Search area widened for missing AirAsia plane

Hunt for passenger jet that went missing with 162 people on board widens, as US assigns destroyer to help search teams.

    The search for missing AirAsia flight QZ8501 has expanded beyond the plane's flight path, three days after the jet presumably crashed, Indonesia's National Search and Rescue Agency chief has said.

    Henry Bambang Soelistyo said on Tuesday that the search area had widened beyond the islands of Sumatra and Borneo in the Java sea, as 30 ships, 15 aircraft and seven helicopters stepped up efforts to find the Airbus A320-200, carrying 162 people.

    Al Jazeera's Scott Heidler, reporting from Surabaya in east Java, said the search teams were focusing on an area around 70 nautical miles from Belitung.
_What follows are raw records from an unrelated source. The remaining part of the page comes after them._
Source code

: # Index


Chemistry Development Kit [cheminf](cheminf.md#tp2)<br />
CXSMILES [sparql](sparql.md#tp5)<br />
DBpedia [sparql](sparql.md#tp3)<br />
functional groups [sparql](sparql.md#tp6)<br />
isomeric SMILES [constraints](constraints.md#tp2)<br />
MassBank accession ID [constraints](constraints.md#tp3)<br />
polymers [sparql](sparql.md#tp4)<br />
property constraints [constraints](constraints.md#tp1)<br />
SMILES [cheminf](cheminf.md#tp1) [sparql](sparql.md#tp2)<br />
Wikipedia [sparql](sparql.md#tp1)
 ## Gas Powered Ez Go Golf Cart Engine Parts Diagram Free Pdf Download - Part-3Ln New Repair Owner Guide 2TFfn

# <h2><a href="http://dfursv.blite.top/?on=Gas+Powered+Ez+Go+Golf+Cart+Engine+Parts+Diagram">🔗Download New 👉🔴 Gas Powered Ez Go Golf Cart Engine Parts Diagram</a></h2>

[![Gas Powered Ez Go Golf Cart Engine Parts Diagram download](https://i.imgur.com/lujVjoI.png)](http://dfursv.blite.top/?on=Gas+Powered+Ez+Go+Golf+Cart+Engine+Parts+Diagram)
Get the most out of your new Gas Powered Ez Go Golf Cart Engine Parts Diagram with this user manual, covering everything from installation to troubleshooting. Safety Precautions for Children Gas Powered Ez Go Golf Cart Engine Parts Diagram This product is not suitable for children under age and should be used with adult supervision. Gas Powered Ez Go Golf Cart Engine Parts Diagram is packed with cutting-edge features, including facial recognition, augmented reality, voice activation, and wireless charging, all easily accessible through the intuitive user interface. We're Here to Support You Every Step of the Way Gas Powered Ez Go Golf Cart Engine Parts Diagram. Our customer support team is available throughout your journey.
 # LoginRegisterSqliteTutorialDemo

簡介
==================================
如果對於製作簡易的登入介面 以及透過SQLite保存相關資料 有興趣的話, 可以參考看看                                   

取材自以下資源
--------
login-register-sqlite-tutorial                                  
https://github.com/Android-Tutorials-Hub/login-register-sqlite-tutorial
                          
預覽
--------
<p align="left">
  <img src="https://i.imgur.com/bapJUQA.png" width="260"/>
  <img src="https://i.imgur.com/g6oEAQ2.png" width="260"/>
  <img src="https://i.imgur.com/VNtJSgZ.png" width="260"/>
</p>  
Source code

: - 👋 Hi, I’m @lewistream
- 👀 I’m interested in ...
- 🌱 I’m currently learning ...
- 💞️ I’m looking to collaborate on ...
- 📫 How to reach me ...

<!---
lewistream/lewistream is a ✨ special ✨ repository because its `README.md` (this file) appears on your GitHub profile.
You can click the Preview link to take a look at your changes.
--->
    Authorities expanded their search to 11,000 nautical miles, from Pangkalan Bun on the western part of Borneo island to the smaller islands of Bangka and Belitung.

    The focus of the search had previously been over the Java Sea, where there had been no confirmed signs of wreckage.

    "Until now, we have not yet found any signal or indication of the plane's whereabouts," Soelistyo said.

    The US said in a statement that the USS Sampson, a guided missile destroyer which was already in the Western Pacific, will arrive in the area later in the day to join the search. 

    "We stand ready to assist in any way possible," Pentagon spokesman Mark Wright said.

    China announced plans to send a navy frigate and a military jet to help, while Australia said it was sending two more Orion aircraft to join in the search.

    Disastrous year

    Flight QZ8501 went missing after air traffic controllers lost contact with the aircraft about 45 minutes after it left Juanda international airport at Surabaya in East Java at 5.20am on Sunday (22:20 GMT Saturday).

    Shortly before disappearing, AirAsia said the pilot of the plane had asked permission from air traffic control to change course and climb above bad weather in an area noted for severe thunderstorms.

    The plane's disappearance comes at a sensitive time for Jakarta's aviation authorities, as they strive to improve the country's safety reputation to match its status as one of the airline industry's fastest growing markets.

    It also appears to be a third air disaster involving a Malaysian-affiliated carrier in less than a year, further denting confidence in that country's aviation industry and spooking air travellers across the region.

    Malaysia Airlines Flight MH370 went missing on March 8 on a trip from Kuala Lumpur to Beijing with 239 passengers and crew and has not been found.

    On July 17, the same airline's Flight MH17 was shot down over Ukraine, killing all 298 people on board.